Assuming this is the ZF4HP22 box & you say the fluid level is correct.
What's the mileage?
Does it drive forward if you select '1'?
There are a number of tests in the manual but you need the proper pressure gauge to screw into the box.
Q: My Autobox is now only able to select reverse. Why?
A: Your A clutch (forward drive) has failed and you will require a replacement autobox.
www.ashcroft-transmissions.co.uk/frequently-asked-questions/4hp22-faq-s.html
Chances are the friction material on the A-clutch plates has worn away & whilst the A clutch is (relatively!) easy to access, check & replace the plates which are a mix of lined & plain the worn material will be all over the inside of the box, torque converter & cooler as a fine dust & unless completely stripped & cleaned will make it's presence known as it will block the governor & cause shifting problems later.
Which is why a replacement - incl torque converter as the old one will also be full of bits - would be the best idea.

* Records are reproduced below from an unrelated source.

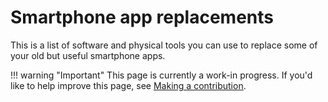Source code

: # Smartphone app replacements

This is a list of software and physical tools you can use to replace some of your old but useful smartphone apps.

!!! warning "Important"
    This page is currently a work-in progress. If you'd like to help improve this page, see [Making a contribution](./contributing.md/#making-a-contribution).
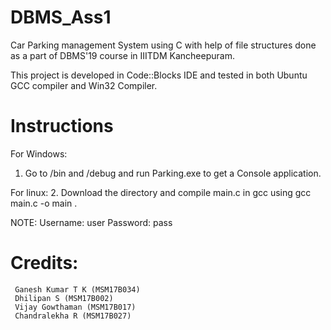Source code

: # DBMS_Ass1
Car Parking management System using C with help of file structures done as a part of DBMS'19 course in IIITDM Kancheepuram.

This project is developed in Code::Blocks IDE and tested in both Ubuntu GCC compiler and Win32 Compiler.


# Instructions

For Windows:
1. Go to /bin and /debug and run Parking.exe to get a Console application.

For linux:
2. Download the directory and compile main.c in gcc using gcc main.c -o main  .


NOTE: Username: user
      Password: pass
      
# Credits:
    
     Ganesh Kumar T K (MSM17B034)
     Dhilipan S (MSM17B002)
     Vijay Gowthaman (MSM17B017)
     Chandralekha R (MSM17B027)
      
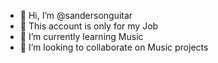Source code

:- 👋 Hi, I’m @sandersonguitar
- 👀 This account is only for my Job
- 🌱 I’m currently learning Music
- 💞️ I’m looking to collaborate on Music projects



<!---
sandersonguitar/sandersonguitar is a ✨ special ✨ repository because its `README.md` (this file) appears on your GitHub profile.
You can click the Preview link to take a look at your changes.
--->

Thoroughly flush the cooler as you don't want a lot of muck washed into the replacement!
These links might be of interest:
www.bimmerforums.com/forum/showthread.php?1852917-4HP22-A-pack-information
http://www.cowdery.org.uk/zf.php - (note that the rear housing on the LR is different).
Used these for some parts for mine - mostly gaskets & seals & the teflon rings mentioned in the bimmer link - to cure a few leaks last year. Easy company to deal with:
https://jpat.co.uk/zf.html
Exploded view of the box (again, rear housing on the LR is different)
https://jpat.co.uk/uploads/1/0/3/5/103549764/89__zf_1_4hp22-24.pdf put the pics of the parts (pages 1 & 2) side by side & it will make sense. 'Forward clutch' is your problem.
When removing the gearbox c/w transfer box I'd advise making up the cradle shown in the manuals as it's a big heavy unit.
Be aware the torque converter is only pushed onto the input shaft & will happily slide off & fall on the floor. It too is very heavy & still contains lots of ATF which will go all over the drive. Guess how I know...
I also put a concrete breezeblock on its side under each wheel to raise the car slightly as the first time I took it off many years ago it wouldn't then slide out from under the car as the bellhousing was higher then the available gap
ETA if this link works - sometimes it disappears - it's very good for showing what you're needing to look at. Note that you don't need to remove the box sump or anything at the back of it to access the A-clutch:
http://bmwe32.masscom.net/moswald/zf4hp22_rebuild/zf4hp22_rebuild.html
Can be a fiddle getting the teeth on the plates & covers to line up when you put the basket back onto the gearbox but a right-to-left twisting motion helps. It's fully seated when the gap between a straightedge across the front of the basket & the gearbox front face is no more than 8.5mm. Also helps to have the gearbox vertical - same when fitting the torque converter.
Whilst the TC CAN be fitted with the box horizontal it's an utter bastard - vertical it's a piece of cake! It too must be seated to a specific depth BEFORE offering the box back up to the engine.